→ WORK REQUIRED: Each line of the records that holds the word "DoxyRefList" should be copied out.

→ SOURCE MATERIAL:
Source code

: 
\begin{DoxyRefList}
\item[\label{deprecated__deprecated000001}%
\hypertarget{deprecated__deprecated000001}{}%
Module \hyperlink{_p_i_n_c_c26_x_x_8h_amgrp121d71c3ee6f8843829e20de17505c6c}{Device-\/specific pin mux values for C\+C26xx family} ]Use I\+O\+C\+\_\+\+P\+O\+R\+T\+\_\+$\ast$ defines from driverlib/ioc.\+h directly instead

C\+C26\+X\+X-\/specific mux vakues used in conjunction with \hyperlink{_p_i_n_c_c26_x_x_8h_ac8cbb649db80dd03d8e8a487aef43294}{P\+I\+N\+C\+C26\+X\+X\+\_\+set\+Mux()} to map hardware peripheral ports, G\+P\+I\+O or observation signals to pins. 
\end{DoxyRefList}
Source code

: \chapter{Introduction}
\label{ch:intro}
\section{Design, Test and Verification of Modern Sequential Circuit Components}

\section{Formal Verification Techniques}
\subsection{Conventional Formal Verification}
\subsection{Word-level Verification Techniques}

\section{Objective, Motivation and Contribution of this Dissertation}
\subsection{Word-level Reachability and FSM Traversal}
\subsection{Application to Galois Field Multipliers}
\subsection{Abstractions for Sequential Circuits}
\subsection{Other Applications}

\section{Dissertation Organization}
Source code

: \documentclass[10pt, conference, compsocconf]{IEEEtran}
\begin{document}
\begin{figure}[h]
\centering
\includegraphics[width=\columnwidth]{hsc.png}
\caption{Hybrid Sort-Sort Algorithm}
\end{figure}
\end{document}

* * *

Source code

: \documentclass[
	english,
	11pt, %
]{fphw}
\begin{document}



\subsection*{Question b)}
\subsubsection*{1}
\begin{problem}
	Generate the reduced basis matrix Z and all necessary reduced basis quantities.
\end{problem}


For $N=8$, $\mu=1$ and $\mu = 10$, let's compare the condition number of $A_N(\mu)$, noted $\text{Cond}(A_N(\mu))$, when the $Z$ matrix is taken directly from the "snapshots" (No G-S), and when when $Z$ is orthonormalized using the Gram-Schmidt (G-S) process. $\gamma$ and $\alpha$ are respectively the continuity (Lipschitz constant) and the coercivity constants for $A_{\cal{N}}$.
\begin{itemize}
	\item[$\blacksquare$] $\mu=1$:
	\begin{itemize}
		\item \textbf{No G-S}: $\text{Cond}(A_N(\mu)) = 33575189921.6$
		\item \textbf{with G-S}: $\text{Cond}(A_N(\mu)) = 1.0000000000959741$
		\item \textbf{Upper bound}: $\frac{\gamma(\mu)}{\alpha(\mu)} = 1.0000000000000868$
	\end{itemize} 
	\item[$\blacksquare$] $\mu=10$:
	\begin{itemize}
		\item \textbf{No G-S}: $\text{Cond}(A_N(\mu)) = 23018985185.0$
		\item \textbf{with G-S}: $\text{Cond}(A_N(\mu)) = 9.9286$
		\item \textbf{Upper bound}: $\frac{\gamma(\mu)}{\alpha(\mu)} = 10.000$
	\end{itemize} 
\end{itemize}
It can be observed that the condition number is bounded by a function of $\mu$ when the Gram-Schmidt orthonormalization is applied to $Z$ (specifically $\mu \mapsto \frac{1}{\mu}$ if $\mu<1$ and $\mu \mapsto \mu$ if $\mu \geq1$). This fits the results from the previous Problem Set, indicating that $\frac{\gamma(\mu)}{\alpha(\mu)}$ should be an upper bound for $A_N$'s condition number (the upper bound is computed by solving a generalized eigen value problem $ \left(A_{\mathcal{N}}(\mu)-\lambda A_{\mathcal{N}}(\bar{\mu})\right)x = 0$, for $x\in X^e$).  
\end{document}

==

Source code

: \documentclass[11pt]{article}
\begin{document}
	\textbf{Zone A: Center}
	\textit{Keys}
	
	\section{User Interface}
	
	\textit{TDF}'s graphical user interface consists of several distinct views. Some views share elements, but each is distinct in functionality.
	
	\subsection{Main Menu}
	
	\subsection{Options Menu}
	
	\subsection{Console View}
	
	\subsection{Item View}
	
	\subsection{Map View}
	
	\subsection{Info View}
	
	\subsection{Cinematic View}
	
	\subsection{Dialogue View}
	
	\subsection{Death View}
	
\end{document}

→ REPLY TO THE TASK:
\begin{DoxyRefList}
\end{DoxyRefList}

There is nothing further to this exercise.